- [PROBLEM DESCRIPTION]: Repeat the records word for word, excluding any picture.

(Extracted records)
:::
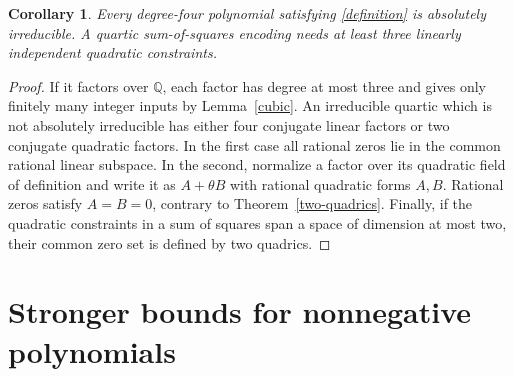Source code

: \documentclass[11pt]{article}
\newtheorem{corollary}[theorem]{Corollary}
\theoremstyle{remark}\newtheorem{remark}[theorem]{Remark}
\newcommand{\Q}{\mathbb Q}\newcommand{\Z}{\mathbb Z}\newcommand{\R}{\mathbb R}
\begin{document}
\begin{corollary}\label{quartic-irreducible}
Every degree-four polynomial satisfying \eqref{definition} is absolutely irreducible. A quartic sum-of-squares encoding needs at least three linearly independent quadratic constraints.
\end{corollary}
\begin{proof}
If it factors over \(\Q\), each factor has degree at most three and gives only finitely many integer inputs by Lemma~\ref{cubic}. An irreducible quartic which is not absolutely irreducible has either four conjugate linear factors or two conjugate quadratic factors. In the first case all rational zeros lie in the common rational linear subspace. In the second, normalize a factor over its quadratic field of definition and write it as \(A+\theta B\) with rational quadratic forms \(A,B\). Rational zeros satisfy \(A=B=0\), contrary to Theorem~\ref{two-quadrics}. Finally, if the quadratic constraints in a sum of squares span a space of dimension at most two, their common zero set is defined by two quadrics.
\end{proof}

\section{Stronger bounds for nonnegative polynomials}
\end{document}
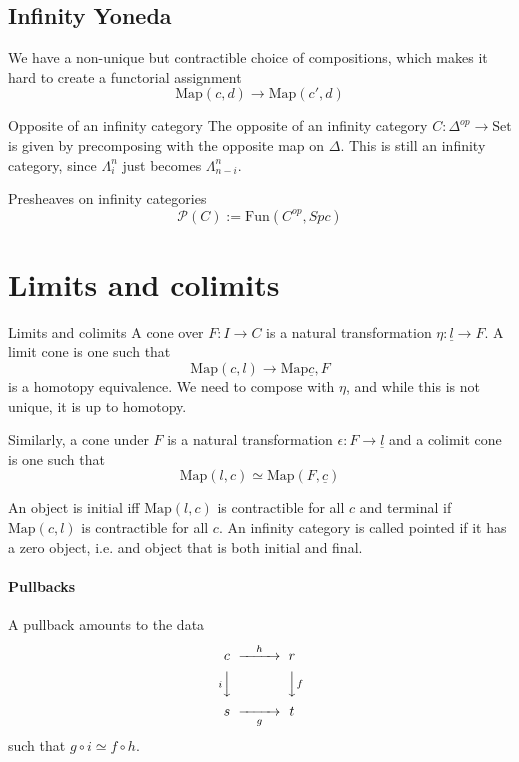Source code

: \subsection{Infinity Yoneda}

We have a non-unique but contractible choice of compositions, which makes it hard to create a functorial assignment $$\mathrm{Map}(c,d)\rightarrow \mathrm{Map}(c',d)$$

\begin{definition}{Opposite of an infinity category}{}
    The opposite of an infinity category $C:\Delta^{op}\rightarrow \mathrm{Set}$ is given by precomposing with the opposite map on $\Delta$. This is still an infinity category, since $\Lambda^n_i$ just becomes $\Lambda^n_{n-i}$.  
\end{definition}


Presheaves on infinity categories
$$\mathcal{P}(C):=\mathrm{Fun}(C^{op}, Spc)$$

\section{Limits and colimits}

\begin{definition}{Limits and colimits}{}
    A cone over $F:I\rightarrow C$ is a natural transformation $\eta:\underline{l}\rightarrow F$. A limit cone is one such that $$\mathrm{Map}(c,l)\rightarrow \mathrm{Map}{\underline{c},F}$$ is a homotopy equivalence. We need to compose with $\eta$, and while this is not unique, it is up to homotopy.

    Similarly, a cone under $F$ is a natural transformation $\epsilon:F\rightarrow \underline{l}$ and a colimit cone is one such that $$\mathrm{Map}(l,c)\simeq \mathrm{Map}(F,\underline{c})$$
    
\end{definition}

An object is initial iff $\mathrm{Map}(l,c)$ is contractible for all $c$ and terminal if $\mathrm{Map}(c,l)$ is contractible for all $c$. An infinity category is called pointed if it has a zero object, i.e. and object that is both initial and final.

\paragraph*{Pullbacks}

A pullback amounts to the data $$\begin{CD}
    c @> h> > r \\
    @ViVV @VVfV \\
    s @> > g> t
\end{CD}$$
such that $g\circ i \simeq f\circ h$.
:::
- [SOLUTION TO THE PROBLEM]:
Source code

: \documentclass[11pt]{article}
\newtheorem{corollary}[theorem]{Corollary}
\theoremstyle{remark}\newtheorem{remark}[theorem]{Remark}
\newcommand{\Q}{\mathbb Q}\newcommand{\Z}{\mathbb Z}\newcommand{\R}{\mathbb R}
\begin{document}
\begin{corollary}\label{quartic-irreducible}
Every degree-four polynomial satisfying \eqref{definition} is absolutely irreducible. A quartic sum-of-squares encoding needs at least three linearly independent quadratic constraints.
\end{corollary}
\begin{proof}
If it factors over \(\Q\), each factor has degree at most three and gives only finitely many integer inputs by Lemma~\ref{cubic}. An irreducible quartic which is not absolutely irreducible has either four conjugate linear factors or two conjugate quadratic factors. In the first case all rational zeros lie in the common rational linear subspace. In the second, normalize a factor over its quadratic field of definition and write it as \(A+\theta B\) with rational quadratic forms \(A,B\). Rational zeros satisfy \(A=B=0\), contrary to Theorem~\ref{two-quadrics}. Finally, if the quadratic constraints in a sum of squares span a space of dimension at most two, their common zero set is defined by two quadrics.
\end{proof}

\section{Stronger bounds for nonnegative polynomials}
\end{document}
Source code

: \subsection{Infinity Yoneda}

We have a non-unique but contractible choice of compositions, which makes it hard to create a functorial assignment $$\mathrm{Map}(c,d)\rightarrow \mathrm{Map}(c',d)$$

\begin{definition}{Opposite of an infinity category}{}
    The opposite of an infinity category $C:\Delta^{op}\rightarrow \mathrm{Set}$ is given by precomposing with the opposite map on $\Delta$. This is still an infinity category, since $\Lambda^n_i$ just becomes $\Lambda^n_{n-i}$.  
\end{definition}


Presheaves on infinity categories
$$\mathcal{P}(C):=\mathrm{Fun}(C^{op}, Spc)$$

\section{Limits and colimits}

\begin{definition}{Limits and colimits}{}
    A cone over $F:I\rightarrow C$ is a natural transformation $\eta:\underline{l}\rightarrow F$. A limit cone is one such that $$\mathrm{Map}(c,l)\rightarrow \mathrm{Map}{\underline{c},F}$$ is a homotopy equivalence. We need to compose with $\eta$, and while this is not unique, it is up to homotopy.

    Similarly, a cone under $F$ is a natural transformation $\epsilon:F\rightarrow \underline{l}$ and a colimit cone is one such that $$\mathrm{Map}(l,c)\simeq \mathrm{Map}(F,\underline{c})$$
    
\end{definition}

An object is initial iff $\mathrm{Map}(l,c)$ is contractible for all $c$ and terminal if $\mathrm{Map}(c,l)$ is contractible for all $c$. An infinity category is called pointed if it has a zero object, i.e. and object that is both initial and final.

\paragraph*{Pullbacks}

A pullback amounts to the data $$\begin{CD}
    c @> h> > r \\
    @ViVV @VVfV \\
    s @> > g> t
\end{CD}$$
such that $g\circ i \simeq f\circ h$.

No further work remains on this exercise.